Together, they determine the purpose (training a medical imaging AI system) and the means of this processing(through the choice of protocol and the determination of the data they exploit): they are therefore joint controllers.
- A consortium consisting of a municipality, a company providing an automated image processing software and a company providing video devices is conducting an experiment to install smart cameras to record and analyze the flow and behaviour of vehicles in a traffic lane within a municipality. The contract between the city and the two companies provides for the use of the software by the municipality in real-time conditions and the possibility for the two companies to improve the automated image processing software by using the data collected in real time.

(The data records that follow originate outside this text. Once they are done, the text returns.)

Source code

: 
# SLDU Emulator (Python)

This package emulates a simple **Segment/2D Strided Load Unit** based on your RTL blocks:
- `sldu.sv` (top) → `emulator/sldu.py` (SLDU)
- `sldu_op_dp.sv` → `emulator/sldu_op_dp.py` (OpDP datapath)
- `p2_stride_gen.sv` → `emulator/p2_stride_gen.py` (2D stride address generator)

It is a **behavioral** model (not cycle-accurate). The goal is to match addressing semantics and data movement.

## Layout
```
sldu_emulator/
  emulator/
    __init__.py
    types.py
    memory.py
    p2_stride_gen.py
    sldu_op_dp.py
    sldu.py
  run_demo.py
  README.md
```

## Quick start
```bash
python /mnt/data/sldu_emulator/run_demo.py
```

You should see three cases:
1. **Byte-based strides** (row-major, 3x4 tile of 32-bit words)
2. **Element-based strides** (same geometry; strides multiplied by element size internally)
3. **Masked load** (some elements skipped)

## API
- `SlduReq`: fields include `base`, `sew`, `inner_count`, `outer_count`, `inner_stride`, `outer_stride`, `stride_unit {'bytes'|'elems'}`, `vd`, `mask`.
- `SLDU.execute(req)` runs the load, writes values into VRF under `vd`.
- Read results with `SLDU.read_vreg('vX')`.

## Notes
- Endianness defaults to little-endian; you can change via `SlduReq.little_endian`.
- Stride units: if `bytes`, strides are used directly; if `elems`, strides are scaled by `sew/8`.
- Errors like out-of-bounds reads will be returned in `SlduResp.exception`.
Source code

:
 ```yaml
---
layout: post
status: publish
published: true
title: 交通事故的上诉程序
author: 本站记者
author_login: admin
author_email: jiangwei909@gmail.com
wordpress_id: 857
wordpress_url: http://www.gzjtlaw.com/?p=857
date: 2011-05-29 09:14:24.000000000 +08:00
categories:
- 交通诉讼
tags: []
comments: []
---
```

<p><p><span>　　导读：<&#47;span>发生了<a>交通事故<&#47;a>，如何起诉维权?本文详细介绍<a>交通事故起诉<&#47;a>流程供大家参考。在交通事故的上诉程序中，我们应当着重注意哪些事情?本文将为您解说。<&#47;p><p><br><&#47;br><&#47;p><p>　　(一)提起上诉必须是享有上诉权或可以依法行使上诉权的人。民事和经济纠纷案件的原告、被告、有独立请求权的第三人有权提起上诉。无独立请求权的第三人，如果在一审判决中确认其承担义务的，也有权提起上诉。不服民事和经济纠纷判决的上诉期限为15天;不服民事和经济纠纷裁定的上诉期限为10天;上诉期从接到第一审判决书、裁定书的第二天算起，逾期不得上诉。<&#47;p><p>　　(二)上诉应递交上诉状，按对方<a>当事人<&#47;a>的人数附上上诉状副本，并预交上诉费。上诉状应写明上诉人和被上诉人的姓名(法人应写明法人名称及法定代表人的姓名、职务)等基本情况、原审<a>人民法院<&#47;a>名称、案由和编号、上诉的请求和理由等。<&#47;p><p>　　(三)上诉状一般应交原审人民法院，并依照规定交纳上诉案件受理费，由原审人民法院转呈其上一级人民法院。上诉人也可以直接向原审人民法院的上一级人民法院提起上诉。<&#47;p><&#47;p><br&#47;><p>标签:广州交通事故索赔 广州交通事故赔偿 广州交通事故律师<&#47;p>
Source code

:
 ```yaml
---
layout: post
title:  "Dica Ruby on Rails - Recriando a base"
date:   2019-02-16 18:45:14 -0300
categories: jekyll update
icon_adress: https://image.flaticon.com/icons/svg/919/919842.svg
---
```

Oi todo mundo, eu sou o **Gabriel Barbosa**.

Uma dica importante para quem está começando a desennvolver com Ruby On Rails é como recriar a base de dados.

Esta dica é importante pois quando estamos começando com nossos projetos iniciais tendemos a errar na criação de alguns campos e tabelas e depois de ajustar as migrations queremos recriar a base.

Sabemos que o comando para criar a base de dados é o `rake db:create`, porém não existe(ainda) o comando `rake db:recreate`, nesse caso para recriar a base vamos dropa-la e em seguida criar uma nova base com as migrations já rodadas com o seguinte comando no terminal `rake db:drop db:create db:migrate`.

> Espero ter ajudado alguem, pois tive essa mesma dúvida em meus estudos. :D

The municipality and the two companies will be joint controllers for the processing of the automated image processing software training dataset as long as they jointly decide on the purpose and essential means of the processing and the companies do not act solely on behalf of the municipality. Indeed, it is possible to consider that they jointly decide on the essential means of processing (by choosing to feed the AI system training dataset with real-time data collected by augmented cameras and data already collected by the company providing the automated image processing software) and the purpose of the processing (to experimentally train an AI system that detects particular vehicle behaviour and improves the automated image processing software).
In case of joint control, the parties must ensure that the data processing is lawful (i.e. its compliance with the law), including by defining in a transparent manner their respective obligations under an agreement. The form of this agreement is not specified by the GDPR. The agreement must reflect the roles of each of the joint controllers. They have to clearly specify “who does what” to ensure the protection of the data processed.

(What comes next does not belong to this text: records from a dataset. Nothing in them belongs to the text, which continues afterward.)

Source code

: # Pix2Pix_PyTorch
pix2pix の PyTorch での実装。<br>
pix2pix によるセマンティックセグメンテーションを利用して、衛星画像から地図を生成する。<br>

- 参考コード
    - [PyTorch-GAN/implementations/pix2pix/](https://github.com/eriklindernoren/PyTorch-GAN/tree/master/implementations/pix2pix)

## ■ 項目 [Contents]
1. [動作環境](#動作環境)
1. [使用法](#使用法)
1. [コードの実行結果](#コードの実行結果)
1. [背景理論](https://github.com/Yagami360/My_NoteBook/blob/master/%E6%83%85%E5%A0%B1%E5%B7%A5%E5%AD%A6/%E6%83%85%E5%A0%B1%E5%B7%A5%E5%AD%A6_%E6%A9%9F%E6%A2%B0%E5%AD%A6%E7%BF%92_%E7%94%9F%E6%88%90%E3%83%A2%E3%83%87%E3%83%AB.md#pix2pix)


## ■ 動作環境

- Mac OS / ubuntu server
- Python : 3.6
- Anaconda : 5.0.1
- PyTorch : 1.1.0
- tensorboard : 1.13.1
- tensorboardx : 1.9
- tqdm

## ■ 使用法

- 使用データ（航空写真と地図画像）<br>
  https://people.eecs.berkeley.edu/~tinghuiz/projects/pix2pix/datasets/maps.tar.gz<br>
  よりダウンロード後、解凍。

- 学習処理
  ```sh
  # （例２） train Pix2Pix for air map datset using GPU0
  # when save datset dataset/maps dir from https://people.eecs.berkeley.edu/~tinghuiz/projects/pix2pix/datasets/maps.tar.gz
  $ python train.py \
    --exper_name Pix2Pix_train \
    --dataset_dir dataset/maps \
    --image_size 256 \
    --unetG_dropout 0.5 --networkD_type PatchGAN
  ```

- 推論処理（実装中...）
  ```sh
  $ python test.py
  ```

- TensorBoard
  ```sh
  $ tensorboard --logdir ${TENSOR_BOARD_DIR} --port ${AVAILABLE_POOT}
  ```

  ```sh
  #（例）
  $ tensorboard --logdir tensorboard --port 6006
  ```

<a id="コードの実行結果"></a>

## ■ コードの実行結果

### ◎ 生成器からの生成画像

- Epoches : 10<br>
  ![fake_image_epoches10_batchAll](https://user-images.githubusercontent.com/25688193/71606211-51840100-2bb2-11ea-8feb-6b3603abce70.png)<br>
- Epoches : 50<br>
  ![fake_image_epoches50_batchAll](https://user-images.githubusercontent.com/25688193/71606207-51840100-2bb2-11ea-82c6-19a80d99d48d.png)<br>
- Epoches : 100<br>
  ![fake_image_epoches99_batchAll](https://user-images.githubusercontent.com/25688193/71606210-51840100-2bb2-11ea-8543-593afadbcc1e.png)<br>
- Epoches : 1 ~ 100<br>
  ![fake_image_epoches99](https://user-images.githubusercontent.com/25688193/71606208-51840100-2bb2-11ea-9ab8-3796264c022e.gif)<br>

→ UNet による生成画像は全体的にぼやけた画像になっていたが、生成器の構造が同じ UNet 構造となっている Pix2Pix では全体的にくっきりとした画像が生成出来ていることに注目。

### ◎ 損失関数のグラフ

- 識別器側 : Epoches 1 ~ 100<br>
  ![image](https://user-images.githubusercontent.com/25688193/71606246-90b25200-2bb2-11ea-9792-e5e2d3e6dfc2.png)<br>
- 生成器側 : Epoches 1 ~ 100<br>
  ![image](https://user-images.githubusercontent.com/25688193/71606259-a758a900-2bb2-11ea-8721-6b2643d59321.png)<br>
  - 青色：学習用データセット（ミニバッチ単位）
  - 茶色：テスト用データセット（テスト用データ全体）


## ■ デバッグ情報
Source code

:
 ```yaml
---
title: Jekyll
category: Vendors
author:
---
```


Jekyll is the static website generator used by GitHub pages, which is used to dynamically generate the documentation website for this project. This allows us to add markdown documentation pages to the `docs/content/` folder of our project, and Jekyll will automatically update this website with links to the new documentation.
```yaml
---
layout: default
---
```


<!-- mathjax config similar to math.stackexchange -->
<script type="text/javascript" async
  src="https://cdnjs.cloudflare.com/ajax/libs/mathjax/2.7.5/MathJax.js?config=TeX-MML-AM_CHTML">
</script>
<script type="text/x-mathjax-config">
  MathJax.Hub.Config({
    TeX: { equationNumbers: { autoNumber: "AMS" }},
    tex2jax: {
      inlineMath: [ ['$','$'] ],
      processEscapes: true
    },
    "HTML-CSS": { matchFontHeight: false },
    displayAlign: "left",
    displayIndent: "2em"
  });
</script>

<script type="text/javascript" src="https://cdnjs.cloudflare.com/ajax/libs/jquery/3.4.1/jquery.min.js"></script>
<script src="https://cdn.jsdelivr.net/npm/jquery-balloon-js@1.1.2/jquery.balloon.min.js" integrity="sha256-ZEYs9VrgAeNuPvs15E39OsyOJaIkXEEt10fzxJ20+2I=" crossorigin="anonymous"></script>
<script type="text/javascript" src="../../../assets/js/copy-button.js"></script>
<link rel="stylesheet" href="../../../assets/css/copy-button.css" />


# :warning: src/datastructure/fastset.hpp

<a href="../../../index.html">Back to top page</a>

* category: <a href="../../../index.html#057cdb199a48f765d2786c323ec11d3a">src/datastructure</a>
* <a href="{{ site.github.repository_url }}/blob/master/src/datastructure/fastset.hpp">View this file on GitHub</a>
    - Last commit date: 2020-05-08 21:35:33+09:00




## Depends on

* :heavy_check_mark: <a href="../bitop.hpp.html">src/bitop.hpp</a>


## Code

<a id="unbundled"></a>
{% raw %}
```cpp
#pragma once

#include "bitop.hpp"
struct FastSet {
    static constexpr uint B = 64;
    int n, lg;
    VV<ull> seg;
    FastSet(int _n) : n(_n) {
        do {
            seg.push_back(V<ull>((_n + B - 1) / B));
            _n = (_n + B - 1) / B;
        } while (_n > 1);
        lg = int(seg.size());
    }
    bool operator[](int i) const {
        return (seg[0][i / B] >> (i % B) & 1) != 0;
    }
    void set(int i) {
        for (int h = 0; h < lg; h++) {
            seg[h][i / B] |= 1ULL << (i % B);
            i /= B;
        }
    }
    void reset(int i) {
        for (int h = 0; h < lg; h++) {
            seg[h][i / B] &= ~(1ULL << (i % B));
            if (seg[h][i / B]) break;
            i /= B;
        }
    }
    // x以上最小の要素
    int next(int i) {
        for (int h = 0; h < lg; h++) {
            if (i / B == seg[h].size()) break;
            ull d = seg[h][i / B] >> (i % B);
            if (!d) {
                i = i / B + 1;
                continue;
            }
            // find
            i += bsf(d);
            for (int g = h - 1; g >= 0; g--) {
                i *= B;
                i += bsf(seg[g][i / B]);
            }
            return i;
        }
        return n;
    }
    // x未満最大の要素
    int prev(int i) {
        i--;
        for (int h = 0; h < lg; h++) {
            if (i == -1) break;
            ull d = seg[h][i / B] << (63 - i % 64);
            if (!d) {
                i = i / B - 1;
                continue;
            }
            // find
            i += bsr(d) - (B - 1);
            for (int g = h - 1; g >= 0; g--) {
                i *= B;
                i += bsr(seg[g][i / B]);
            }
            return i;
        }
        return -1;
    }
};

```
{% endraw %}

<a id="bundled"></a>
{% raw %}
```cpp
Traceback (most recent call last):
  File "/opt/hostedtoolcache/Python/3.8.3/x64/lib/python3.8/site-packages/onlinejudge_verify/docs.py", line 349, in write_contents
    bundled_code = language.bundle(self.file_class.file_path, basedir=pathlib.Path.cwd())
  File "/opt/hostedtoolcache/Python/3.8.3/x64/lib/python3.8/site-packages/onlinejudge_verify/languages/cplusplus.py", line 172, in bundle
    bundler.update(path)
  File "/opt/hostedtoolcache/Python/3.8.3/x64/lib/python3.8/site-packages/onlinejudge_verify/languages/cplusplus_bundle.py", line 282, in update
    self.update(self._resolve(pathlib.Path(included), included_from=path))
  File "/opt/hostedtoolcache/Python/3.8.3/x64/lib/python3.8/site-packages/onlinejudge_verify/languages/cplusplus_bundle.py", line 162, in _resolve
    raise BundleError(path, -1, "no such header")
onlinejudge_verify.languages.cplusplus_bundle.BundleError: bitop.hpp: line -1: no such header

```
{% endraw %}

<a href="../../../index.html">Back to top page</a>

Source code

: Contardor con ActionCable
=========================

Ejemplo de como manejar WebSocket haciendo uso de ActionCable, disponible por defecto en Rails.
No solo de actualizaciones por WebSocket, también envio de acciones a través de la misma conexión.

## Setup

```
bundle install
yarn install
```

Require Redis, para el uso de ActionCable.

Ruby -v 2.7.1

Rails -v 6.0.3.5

Please note: regardless of the terms of the agreement, the data subject may exercise his or her rights vis-à-vis each of the joint controllers.
The use of a processor
The principle
The processor is the natural or legal person who processes data on behalf of the controller, in the context of a service or provision.
In practice
The qualification of the AI system provider must be conducted on a case-by-case basis. An AI system provider may itself be processor when it develops an AI system on behalf of one of its customers, as part of a service. The customer is responsible for the processing as soon as he determines the purpose and means of the processing. In other configurations, an AI system provider may be qualified as a controller for processing the AI systems it creates to market them.
An AI system provider creating the training dataset of the AI system that it develops on its own behalf, may use a subcontractor to collect and process the data according to its documented instructions (e.g. collecting publicly available data on the Internet, reusing a specific dataset made available online, etc.). The latter is then classified as a processor. It is essential for the provider of the AI system, in its quality of controller, to ensure that its processor complies with the GDPR and limits the processing of data to its instructions, in particular by concluding an agreement.
Moreover, the fact of using the same dataset for several customers, in the context of separate services, is generally a decisive indication that the provider is controller for the separate processing of the dataset creation.